* WHAT YOU NEED TO DO
Would you show every line from the records that holds "textgreater"?

Excerpts from a dataset:
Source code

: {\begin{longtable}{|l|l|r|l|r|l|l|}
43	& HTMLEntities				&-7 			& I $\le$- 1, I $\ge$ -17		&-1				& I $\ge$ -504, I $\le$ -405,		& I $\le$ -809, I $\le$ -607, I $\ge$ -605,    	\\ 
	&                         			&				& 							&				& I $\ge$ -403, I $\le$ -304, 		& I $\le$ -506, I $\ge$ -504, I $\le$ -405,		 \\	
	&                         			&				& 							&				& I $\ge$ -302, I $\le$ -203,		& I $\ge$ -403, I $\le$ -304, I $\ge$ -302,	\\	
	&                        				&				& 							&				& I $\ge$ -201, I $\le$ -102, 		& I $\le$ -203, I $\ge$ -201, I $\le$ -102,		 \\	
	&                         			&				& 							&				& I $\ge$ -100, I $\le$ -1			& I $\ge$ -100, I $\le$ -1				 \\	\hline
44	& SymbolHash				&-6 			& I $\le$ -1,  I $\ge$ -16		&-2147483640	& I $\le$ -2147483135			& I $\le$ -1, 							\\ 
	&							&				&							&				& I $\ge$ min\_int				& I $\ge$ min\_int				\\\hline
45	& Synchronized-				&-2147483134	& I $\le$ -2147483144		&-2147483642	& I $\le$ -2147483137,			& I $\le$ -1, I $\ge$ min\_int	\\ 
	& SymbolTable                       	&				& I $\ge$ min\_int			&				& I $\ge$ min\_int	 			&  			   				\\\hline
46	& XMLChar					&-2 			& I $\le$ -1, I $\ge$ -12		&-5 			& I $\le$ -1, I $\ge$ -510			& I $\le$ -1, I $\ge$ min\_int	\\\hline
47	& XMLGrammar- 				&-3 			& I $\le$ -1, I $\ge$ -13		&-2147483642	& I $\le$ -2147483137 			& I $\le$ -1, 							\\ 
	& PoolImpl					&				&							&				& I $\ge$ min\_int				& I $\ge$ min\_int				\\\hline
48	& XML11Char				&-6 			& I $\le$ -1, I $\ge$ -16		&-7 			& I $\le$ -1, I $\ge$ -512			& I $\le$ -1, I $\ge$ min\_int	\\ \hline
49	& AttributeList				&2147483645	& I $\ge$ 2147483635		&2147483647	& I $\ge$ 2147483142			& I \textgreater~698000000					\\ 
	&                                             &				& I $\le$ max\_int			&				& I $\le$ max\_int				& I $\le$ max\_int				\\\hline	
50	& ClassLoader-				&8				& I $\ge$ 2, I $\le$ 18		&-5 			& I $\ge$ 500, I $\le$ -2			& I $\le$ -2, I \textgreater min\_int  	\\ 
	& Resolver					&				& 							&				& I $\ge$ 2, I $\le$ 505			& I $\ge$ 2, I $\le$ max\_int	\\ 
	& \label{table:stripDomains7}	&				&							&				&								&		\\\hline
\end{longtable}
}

* SOLUTION BELOW
49	& AttributeList				&2147483645	& I $\ge$ 2147483635		&2147483647	& I $\ge$ 2147483142			& I \textgreater~698000000					\\ 
50	& ClassLoader-				&8				& I $\ge$ 2, I $\le$ 18		&-5 			& I $\ge$ 500, I $\le$ -2			& I $\le$ -2, I \textgreater min\_int  	\\ 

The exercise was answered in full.